New Zealand earthquake: Q&A with Timothy W. Manning of FEMA
Wednesday, February 23, 2011; 7:17 PM
The White House is deploying disaster-response and urban-search-and-rescue teams to New Zealand following a 6.3-magnitude earthquake that rocked the country Tuesday.
They will be greeted there by Timothy W. Manning, a deputy administrator at the Federal Emergency Management Agency who is in the country assisting with response efforts and is particularly qualified to do so.
Talk about being in the right place at the right time: Manning is a trained geologist, paramedic and firefighter - the perfect combination for earthquake response. He is in New Zealand as part of a U.S. delegation visiting for trade and global security talks and for a review of the country's cleanup efforts after a 7.0-magnitude quake in September.
Workers in Christchurch, New Zealand's second-largest city, continued Wednesday to sift through rubble for survivors, but officials said hopes had dimmed that those buried would be found alive. The official death toll remained at 75, with scores missing.

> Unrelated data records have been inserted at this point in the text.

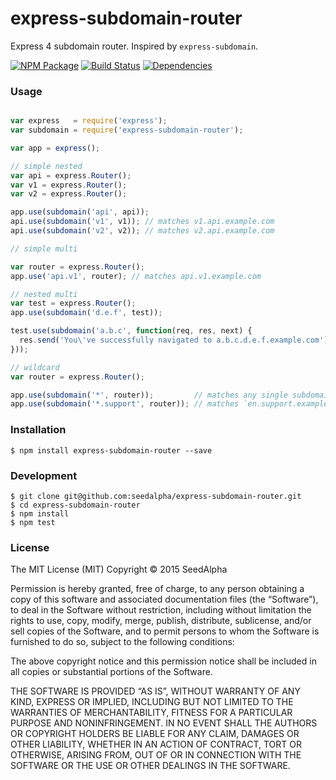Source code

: # express-subdomain-router

Express 4 subdomain router. Inspired by `express-subdomain`.

[![NPM Package](https://img.shields.io/npm/v/express-subdomain-router.svg?style=flat)](https://www.npmjs.org/package/express-subdomain-router)
[![Build Status](https://travis-ci.org/seedalpha/express-subdomain-router.svg?branch=master)](https://travis-ci.org/seedalpha/express-subdomain-router/branches)
[![Dependencies](https://david-dm.org/seedalpha/express-subdomain-router.svg)](https://david-dm.org/seedalpha/express-subdomain-router)

### Usage

```javascript

var express   = require('express');
var subdomain = require('express-subdomain-router');

var app = express();

// simple nested
var api = express.Router();
var v1 = express.Router();
var v2 = express.Router();

app.use(subdomain('api', api));
api.use(subdomain('v1', v1)); // matches v1.api.example.com
api.use(subdomain('v2', v2)); // matches v2.api.example.com

// simple multi

var router = express.Router();
app.use('api.v1', router); // matches api.v1.example.com

// nested multi
var test = express.Router();
app.use(subdomain('d.e.f', test));

test.use(subdomain('a.b.c', function(req, res, next) {
  res.send('You\'ve successfully navigated to a.b.c.d.e.f.example.com');
}));

// wildcard
var router = express.Router();

app.use(subdomain('*', router));         // matches any single subdomain will do
app.use(subdomain('*.support', router)); // matches `en.support.example.com`, `ru.support.example.com`, etc.

```

### Installation

    $ npm install express-subdomain-router --save

### Development

    $ git clone git@github.com:seedalpha/express-subdomain-router.git
    $ cd express-subdomain-router
    $ npm install
    $ npm test

### License

The MIT License (MIT)
Copyright © 2015 SeedAlpha

Permission is hereby granted, free of charge, to any person obtaining a copy of this software and associated documentation files (the “Software”), to deal in the Software without restriction, including without limitation the rights to use, copy, modify, merge, publish, distribute, sublicense, and/or sell copies of the Software, and to permit persons to whom the Software is furnished to do so, subject to the following conditions:

The above copyright notice and this permission notice shall be included in all copies or substantial portions of the Software.

THE SOFTWARE IS PROVIDED “AS IS”, WITHOUT WARRANTY OF ANY KIND, EXPRESS OR IMPLIED, INCLUDING BUT NOT LIMITED TO THE WARRANTIES OF MERCHANTABILITY, FITNESS FOR A PARTICULAR PURPOSE AND NONINFRINGEMENT. IN NO EVENT SHALL THE AUTHORS OR COPYRIGHT HOLDERS BE LIABLE FOR ANY CLAIM, DAMAGES OR OTHER LIABILITY, WHETHER IN AN ACTION OF CONTRACT, TORT OR OTHERWISE, ARISING FROM, OUT OF OR IN CONNECTION WITH THE SOFTWARE OR THE USE OR OTHER DEALINGS IN THE SOFTWARE.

Manning spoke Wednesday morning from Christchurch and said that he was about to board an airplane when the quake struck. The transcript of our telephone conversation follows, edited for space:
What did you do right after the quake?
Manning: A number of New Zealand police officers asked for any doctors, paramedics or people who could assist. We joined up with a group of construction workers [at the airport] and commandeered a shuttle bus and worked our way into town and went block by block, searching for survivors. . . . Now I'm working in support - as FEMA always is, in international assistance situations - in support of USAID and the State Department. I'm at the city operation center to assist and provide any assistance to Americans who may need help.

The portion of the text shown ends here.